RALEIGH, NC—Highwoods Properties, a publicly traded REIT that boasts 32.1 million rentable square feet of office, industrial, and retail assets, has posted its first quarter earnings. Although it missed Wall Street estimates, the company reported $148.45 million in first quarter revenue.
“Our team is doing an impressive job of attracting new customers to the Highwoods portfolio, validating our concentration on high-quality, BBD-located assets,” says Ed Fritsch, president and CEO of Highwoods. “Market conditions continue to improve and we remain focused on harvesting the leasing upside of our 2013 acquisitions.”
In the first quarter, Highwoods leased 1.4 million square feet of second-generation space, including 1.2 million square feet of office space. That compares to the 2013 quarterly average of 956,000 square feet.
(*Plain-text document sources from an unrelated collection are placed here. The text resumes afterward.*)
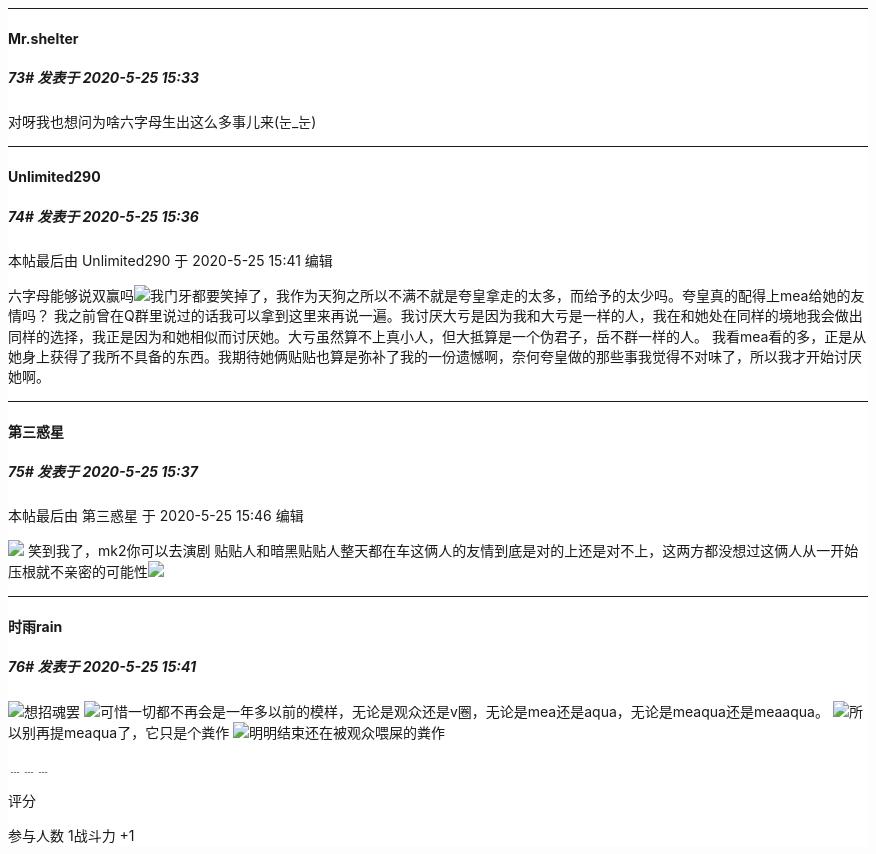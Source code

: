 
-----

####  Mr.shelter  
##### 73#       发表于 2020-5-25 15:33


对呀我也想问为啥六字母生出这么多事儿来(눈_눈)


-----

####  Unlimited290  
##### 74#       发表于 2020-5-25 15:36


 本帖最后由 Unlimited290 于 2020-5-25 15:41 编辑 

六字母能够说双赢吗<img src="https://static.saraba1st.com/image/smiley/face2017/067.png" referrerpolicy="no-referrer">我门牙都要笑掉了，我作为天狗之所以不满不就是夸皇拿走的太多，而给予的太少吗。夸皇真的配得上mea给她的友情吗？
我之前曾在Q群里说过的话我可以拿到这里来再说一遍。我讨厌大亏是因为我和大亏是一样的人，我在和她处在同样的境地我会做出同样的选择，我正是因为和她相似而讨厌她。大亏虽然算不上真小人，但大抵算是一个伪君子，岳不群一样的人。
我看mea看的多，正是从她身上获得了我所不具备的东西。我期待她俩贴贴也算是弥补了我的一份遗憾啊，奈何夸皇做的那些事我觉得不对味了，所以我才开始讨厌她啊。


-----

####  第三惑星  
##### 75#       发表于 2020-5-25 15:37


 本帖最后由 第三惑星 于 2020-5-25 15:46 编辑 

<img src="https://static.saraba1st.com/image/smiley/face2017/067.png" referrerpolicy="no-referrer">
笑到我了，mk2你可以去演剧
贴贴人和暗黑贴贴人整天都在车这俩人的友情到底是对的上还是对不上，这两方都没想过这俩人从一开始压根就不亲密的可能性<img src="https://static.saraba1st.com/image/smiley/face2017/067.png" referrerpolicy="no-referrer">


-----

####  时雨rain  
##### 76#       发表于 2020-5-25 15:41


<img src="https://static.saraba1st.com/image/smiley/face2017/037.png" referrerpolicy="no-referrer">想招魂罢
<img src="https://static.saraba1st.com/image/smiley/face2017/138.png" referrerpolicy="no-referrer">可惜一切都不再会是一年多以前的模样，无论是观众还是v圈，无论是mea还是aqua，无论是meaqua还是meaaqua。
<img src="https://static.saraba1st.com/image/smiley/face2017/096.png" referrerpolicy="no-referrer">所以别再提meaqua了，它只是个粪作
<img src="https://static.saraba1st.com/image/smiley/face2017/166.png" referrerpolicy="no-referrer">明明结束还在被观众喂屎的粪作


﹍﹍﹍

评分


 参与人数 1战斗力 +1
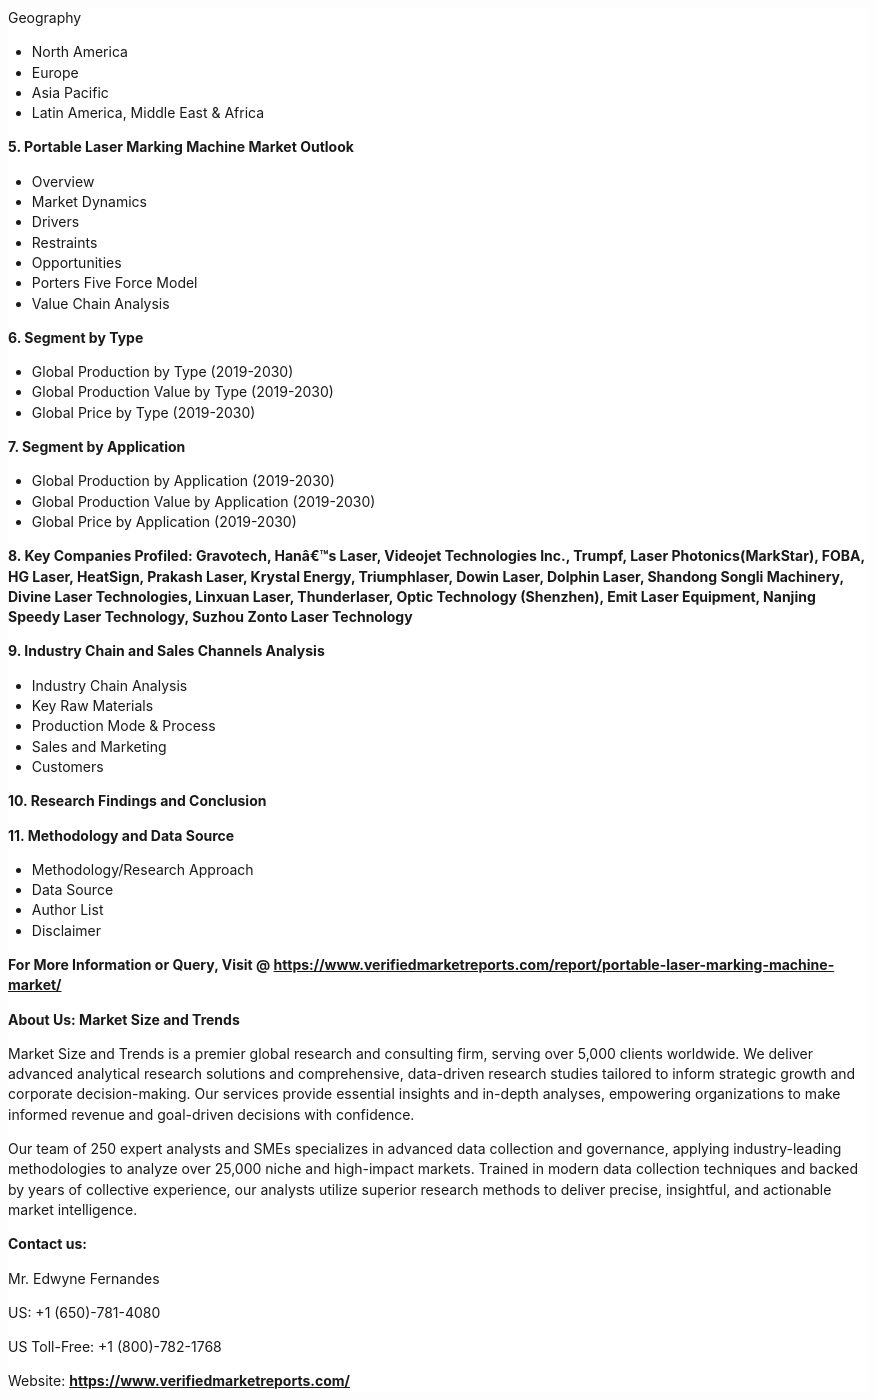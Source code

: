 Geography</strong></p><ul> <li>North America</li> <li>Europe</li> <li>Asia Pacific</li> <li>Latin America, Middle East &amp; Africa</li></ul><p><strong>5. Portable Laser Marking Machine Market Outlook</strong></p><ul><li>Overview</li><li>Market Dynamics</li><li>Drivers</li><li>Restraints</li><li>Opportunities</li><li>Porters Five Force Model</li><li>Value Chain Analysis&nbsp;</li></ul><p><strong>6. Segment by Type</strong></p><ul><li>Global Production by Type (2019-2030)</li><li>Global Production Value by Type (2019-2030)</li><li>Global Price by Type (2019-2030)</li></ul><p><strong>7. Segment by Application</strong></p><ul><li>Global Production by Application (2019-2030)</li><li>Global Production Value by Application (2019-2030)</li><li>Global Price by Application (2019-2030)</li></ul><p><strong>8. Key Companies Profiled: Gravotech, Hanâ€™s Laser, Videojet Technologies Inc., Trumpf, Laser Photonics(MarkStar), FOBA, HG Laser, HeatSign, Prakash Laser, Krystal Energy, Triumphlaser, Dowin Laser, Dolphin Laser, Shandong Songli Machinery, Divine Laser Technologies, Linxuan Laser, Thunderlaser, Optic Technology (Shenzhen), Emit Laser Equipment, Nanjing Speedy Laser Technology, Suzhou Zonto Laser Technology</strong></p><p><strong>9. Industry Chain and Sales Channels Analysis</strong></p><ul><li>Industry Chain Analysis</li><li>Key Raw Materials</li><li>Production Mode &amp; Process</li><li>Sales and Marketing</li><li>Customers</li></ul><p><strong>10. Research Findings and Conclusion</strong></p><p><strong>11. Methodology and Data Source</strong></p><ul><li>Methodology/Research Approach</li><li>Data Source</li><li>Author List</li><li>Disclaimer</li></ul></p><p><strong>For More Information or Query, Visit @ <a href="https://www.verifiedmarketreports.com/report/portable-laser-marking-machine-market/">https://www.verifiedmarketreports.com/report/portable-laser-marking-machine-market/</a></strong></p><p><strong>About Us: Market Size and Trends</strong></p><p>Market Size and Trends is a premier global research and consulting firm, serving over 5,000 clients worldwide. We deliver advanced analytical research solutions and comprehensive, data-driven research studies tailored to inform strategic growth and corporate decision-making. Our services provide essential insights and in-depth analyses, empowering organizations to make informed revenue and goal-driven decisions with confidence.</p><p>Our team of 250 expert analysts and SMEs specializes in advanced data collection and governance, applying industry-leading methodologies to analyze over 25,000 niche and high-impact markets. Trained in modern data collection techniques and backed by years of collective experience, our analysts utilize superior research methods to deliver precise, insightful, and actionable market intelligence.</p><p><strong>Contact us:</strong></p><p>Mr. Edwyne Fernandes</p><p>US: +1 (650)-781-4080</p><p>US Toll-Free: +1 (800)-782-1768</p><p>Website: <strong><a href="https://www.verifiedmarketreports.com/">https://www.verifiedmarketreports.com/</a></strong></p>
Cash rent growth was down 1.9%. The company also announced a $14.9 million build-to-suit with Biologics for its headquarters during the first quarter.
“Robust year-to-date leasing activity will more than offset the impact of the harsh winter, and we continue to expect positive same property cash NOI growth for the full year,” Fritsch says. “Given all this, we are pleased to raise both the low and high ends of our year-end occupancy outlook by 50 basis points and raise the low end of our FFO outlook by four cents, resulting in a two- cent increase in the midpoint.”
FFO was $61.2 million, or $0.66 per diluted share, for the first quarter of 2014. That compares to $57.2 million, or $0.67 per diluted share, for the first quarter of 2013.
RBC Capital Markets analyst Mike Salinksy reports Highwoods missed its forecast due to items tied to a combination of higher seasonal and compensation expenses. In a research note, he also said expense pressure weighed on same-store growth while transaction activity was limited. Elevated leasing in the quarter bumped midpoint earnings.
Cowen analysts James Sullivan and Tom Catherwood are classifying the stock as “market perform.” The company also raised its year-end occupancy assumption 50 bps to 91.3% to 92.5%.
“After commencing a new build-to-suit for Biologics at the end of 2013, HIW’s development pipeline includes five office assets at a total investment of $216.8M, 86.3% of which is pre-leased,” Sullivan and Catherwood wrote in a research note. “During the quarter, the Board of Trade Investment Company, an unconsolidated JV in which HIW has a 49.0% stake, sold an office property for $8.3M. The sale resulted in a net loss of $0.4M for HIW.”